Over the past two decades, the coastal corridor between Cape Hatteras, N.C., and Boston, Mass., has seen sea levels increase three-to-four times faster that the global average, according to a recent report by the U.S. Geological Survey.
Most scientists predict sea levels to rise worldwide by up to three feet by the end of this century, according to a report by the International Scientific Congress on Climate Change. Sea level rise in this part of the country has increased by 2-3.7 mm per year — or roughly a 10th of an inch — which the survey authors contend will continue and lead to an additional 8 to 11.4 inches of sea level on top of the global average.
Brian Thompson, director of the office of Long Island Sound Programs for the state Department of Energy of Environmental Protection, told The Darien Times that shoreline communities and marshland ecosystems are most affected by rising sea levels, which is believed to be caused by global warming and the Atlantic Ocean’s slowing circulation.
“As sea level rises, there in a natural setting, there would be opportunity for wetlands to migrate inland and establish new areas,” Thompson said, “but in a developed area — a very developed coastline — structures behind the wetland don’t allow them to migrate.”
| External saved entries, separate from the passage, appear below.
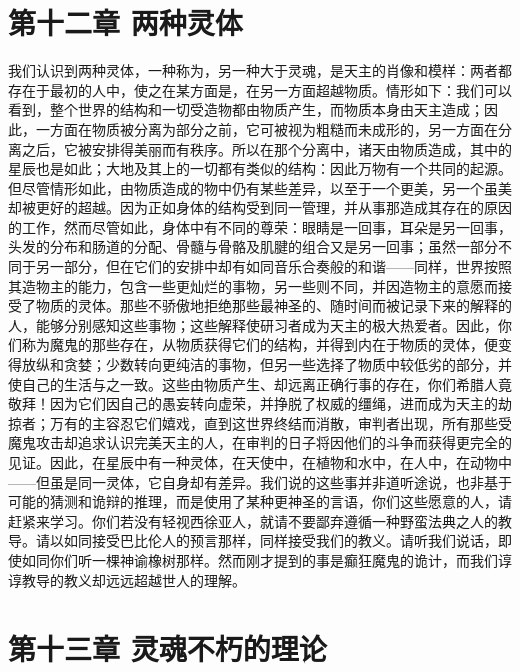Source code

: \section{第十二章 两种灵体}

我们认识到两种灵体，一种称为，另一种大于灵魂，是天主的肖像和模样：两者都存在于最初的人中，使之在某方面是，在另一方面超越物质。情形如下：我们可以看到，整个世界的结构和一切受造物都由物质产生，而物质本身由天主造成；因此，一方面在物质被分离为部分之前，它可被视为粗糙而未成形的，另一方面在分离之后，它被安排得美丽而有秩序。所以在那个分离中，诸天由物质造成，其中的星辰也是如此；大地及其上的一切都有类似的结构：因此万物有一个共同的起源。但尽管情形如此，由物质造成的物中仍有某些差异，以至于一个更美，另一个虽美却被更好的超越。因为正如身体的结构受到同一管理，并从事那造成其存在的原因的工作，然而尽管如此，身体中有不同的尊荣：眼睛是一回事，耳朵是另一回事，头发的分布和肠道的分配、骨髓与骨骼及肌腱的组合又是另一回事；虽然一部分不同于另一部分，但在它们的安排中却有如同音乐合奏般的和谐——同样，世界按照其造物主的能力，包含一些更灿烂的事物，另一些则不同，并因造物主的意愿而接受了物质的灵体。那些不骄傲地拒绝那些最神圣的、随时间而被记录下来的解释的人，能够分别感知这些事物；这些解释使研习者成为天主的极大热爱者。因此，你们称为魔鬼的那些存在，从物质获得它们的结构，并得到内在于物质的灵体，便变得放纵和贪婪；少数转向更纯洁的事物，但另一些选择了物质中较低劣的部分，并使自己的生活与之一致。这些由物质产生、却远离正确行事的存在，你们希腊人竟敬拜！因为它们因自己的愚妄转向虚荣，并挣脱了权威的缰绳，进而成为天主的劫掠者；万有的主容忍它们嬉戏，直到这世界终结而消散，审判者出现，所有那些受魔鬼攻击却追求认识完美天主的人，在审判的日子将因他们的斗争而获得更完全的见证。因此，在星辰中有一种灵体，在天使中，在植物和水中，在人中，在动物中——但虽是同一灵体，它自身却有差异。我们说的这些事并非道听途说，也非基于可能的猜测和诡辩的推理，而是使用了某种更神圣的言语，你们这些愿意的人，请赶紧来学习。你们若没有轻视西徐亚人，就请不要鄙弃遵循一种野蛮法典之人的教导。请以如同接受巴比伦人的预言那样，同样接受我们的教义。请听我们说话，即使如同你们听一棵神谕橡树那样。然而刚才提到的事是癫狂魔鬼的诡计，而我们谆谆教导的教义却远远超越世人的理解。\par


\section{第十三章 灵魂不朽的理论}

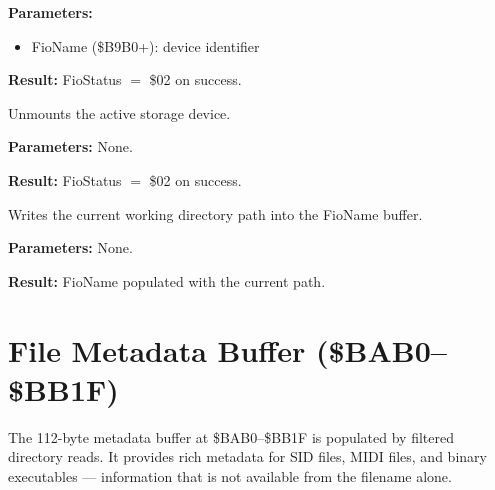 \textbf{Parameters:}
\begin{itemize}
  \item FioName (\$B9B0+): device identifier
\end{itemize}

\textbf{Result:} FioStatus $=$ \$02 on success.

\medskip


Unmounts the active storage device.

\textbf{Parameters:} None.

\textbf{Result:} FioStatus $=$ \$02 on success.

\medskip


Writes the current working directory path into the FioName buffer.

\textbf{Parameters:} None.

\textbf{Result:} FioName populated with the current path.


\section{File Metadata Buffer (\$BAB0--\$BB1F)}
\label{sec:fio-metadata}

The 112-byte metadata buffer at \$BAB0--\$BB1F is populated by filtered
directory reads.  It provides rich metadata for SID files, MIDI files, and
binary executables --- information that is not available from the filename
alone.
This poses a threat to not only property owners who need to keep their homes and lawns from ending up underwater, but also to the fragile wetland ecosystems.
“…Water and wetlands are the foundation for the social, economic and environmental well-being of humanity across the globe,” according to a report drafted by the Institute for European Environmental Policy for the Rio+20 environmental summit that happened this year, the largest United Nations gathering in the organization’s history. “The recognition of the value of water and wetlands and integration into decision-making to ensure their wise use are, therefore, essential to meet our future social, economic and environmental needs.”
With nearly 17 miles of coastline in Darien — and 322 miles in Connecticut — private property owners remain on the front lines of protecting this ecosystem, and balancing that with the need to keep their properties livable can be a daunting challenge, Thompson said.
Michael Tone, chairman of Darien’s Environmental Protection Commission, said that as the coastline diminishes with the rising waters, property owners will have little recourse to save their property because of strict wetland regulations and protection measures.
“The use [of coastal properties] is restricted by setback requirements,” Tone said. “They may conduct activities within a regulated area, but if that regulated area migrates farther inland, the size of their usable property may be reduced.”
Trucking in sand to replenish washed away beaches can help to reduce erosion and withstand higher waters, Thompson said, although only some property owners can do this under current regulations.
“You can use an oyster reef in the water to dissipate energy before it gets to the shoreline,” Thompson said of other ways to mitigate rising seas. Structures are only allowed if all other options have been exhausted.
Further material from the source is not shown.